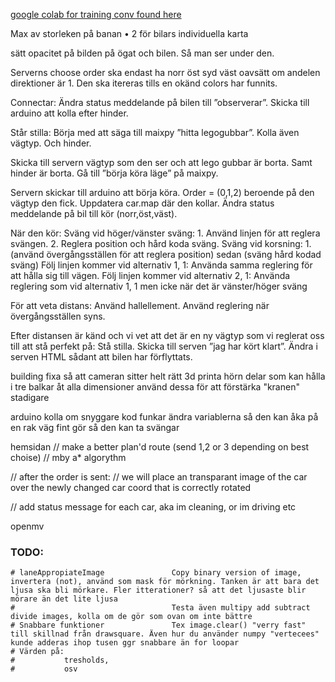 [google colab for training conv found here](https://colab.research.google.com/drive/1vy0ZHaKx9eAAph-YvTwriSFDLDKpweoz?usp=sharing)



Max av storleken på banan • 2 för bilars individuella karta

sätt opacitet på bilden på ögat och bilen. Så man ser under den.

Serverns choose order ska endast ha norr öst syd väst oavsätt om andelen direktioner är 1. Den ska itereras tills en okänd colors har funnits. 

Connectar:
Ändra status meddelande på bilen till ”observerar”.
Skicka till arduino att kolla efter hinder. 

Står stilla:
Börja med att säga till maixpy ”hitta legogubbar”. Kolla även vägtyp. Och hinder.

Skicka till servern vägtyp som den ser och att lego gubbar är borta. Samt hinder är borta.
Gå till ”börja köra läge” på maixpy.

Servern skickar till arduino att börja köra. Order = (0,1,2) beroende på den vägtyp den fick. 
Uppdatera car.map där den kollar. 
Ändra status meddelande på bil till kör (norr,öst,väst).

När den kör:
Sväng vid höger/vänster sväng:
    1. Använd linjen för att reglera svängen.
    2. Reglera position och hård koda sväng.
Sväng vid korsning:
    1. (använd övergångsställen för att reglera position) sedan (sväng hård kodad sväng)
Följ linjen kommer vid alternativ 1, 1:
    Använda samma reglering för att hålla sig till vägen.
Följ linjen kommer vid alternativ 2, 1:
    Använda reglering som vid alternativ 1, 1 men icke när det är vänster/höger sväng

För att veta distans:
Använd hallellement.
Använd reglering när övergångsställen syns.

Efter distansen är känd och vi vet att det är en ny vägtyp som vi reglerat oss till att stå perfekt på:
Stå stilla.
Skicka till serven ”jag har kört klart”.
Ändra i serven HTML sådant att bilen har förflyttats.





building
    fixa så att cameran sitter helt rätt
    3d printa hörn delar som kan hålla i tre balkar åt alla dimensioner
    använd dessa för att förstärka "kranen"
    stadigare 


arduino 
    kolla om snyggare kod funkar
    ändra variablerna så den kan åka på en rak väg fint
    gör så den kan ta svängar


hemsidan
// make a better plan'd route (send 1,2 or 3 depending on best choise)
// mby a* algorythm

// after the order is sent:
// we will place an transparant image of the car over the newly changed car coord that is correctly rotated

// add status message for each car, aka im cleaning, or im driving etc


openmv
### TODO:
    # laneAppropiateImage               Copy binary version of image, invertera (not), använd som mask för mörkning. Tanken är att bara det ljusa ska bli mörkare. Fler itterationer? så att det ljusaste blir mörare än det lite ljusa
    #                                   Testa även multipy add subtract divide images, kolla om de gör som ovan om inte bättre
    # Snabbare funktioner               Tex image.clear() "verry fast" till skillnad från drawsquare. Även hur du använder numpy "vertecees" kunde adderas ihop tusen ggr snabbare än for loopar
    # Värden på:
    #           tresholds,
    #           osv
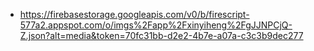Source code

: - https://firebasestorage.googleapis.com/v0/b/firescript-577a2.appspot.com/o/imgs%2Fapp%2Fxinyiheng%2FgJJNPCjQ-Z.json?alt=media&token=70fc31bb-d2e2-4b7e-a07a-c3c3b9dec277
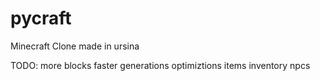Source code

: # pycraft
Minecraft Clone made in ursina

TODO:
  more blocks
  faster generations
  optimiztions
  items
  inventory
  npcs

····················

▶ **ACTIVITY**:
Reproduce the lines above, beginning at the line with "Ändra status meddelande på bilen" and stopping after the line with "Använd reglering när övergångsställen syns.", exactly as they are.

▶ **SOLUTION FOR THIS EXERCISE**:
Ändra status meddelande på bilen till ”observerar”.
Skicka till arduino att kolla efter hinder. 

Står stilla:
Börja med att säga till maixpy ”hitta legogubbar”. Kolla även vägtyp. Och hinder.

Skicka till servern vägtyp som den ser och att lego gubbar är borta. Samt hinder är borta.
Gå till ”börja köra läge” på maixpy.

Servern skickar till arduino att börja köra. Order = (0,1,2) beroende på den vägtyp den fick. 
Uppdatera car.map där den kollar. 
Ändra status meddelande på bil till kör (norr,öst,väst).

När den kör:
Sväng vid höger/vänster sväng:
    1. Använd linjen för att reglera svängen.
    2. Reglera position och hård koda sväng.
Sväng vid korsning:
    1. (använd övergångsställen för att reglera position) sedan (sväng hård kodad sväng)
Följ linjen kommer vid alternativ 1, 1:
    Använda samma reglering för att hålla sig till vägen.
Följ linjen kommer vid alternativ 2, 1:
    Använda reglering som vid alternativ 1, 1 men icke när det är vänster/höger sväng

För att veta distans:
Använd hallellement.
Använd reglering när övergångsställen syns.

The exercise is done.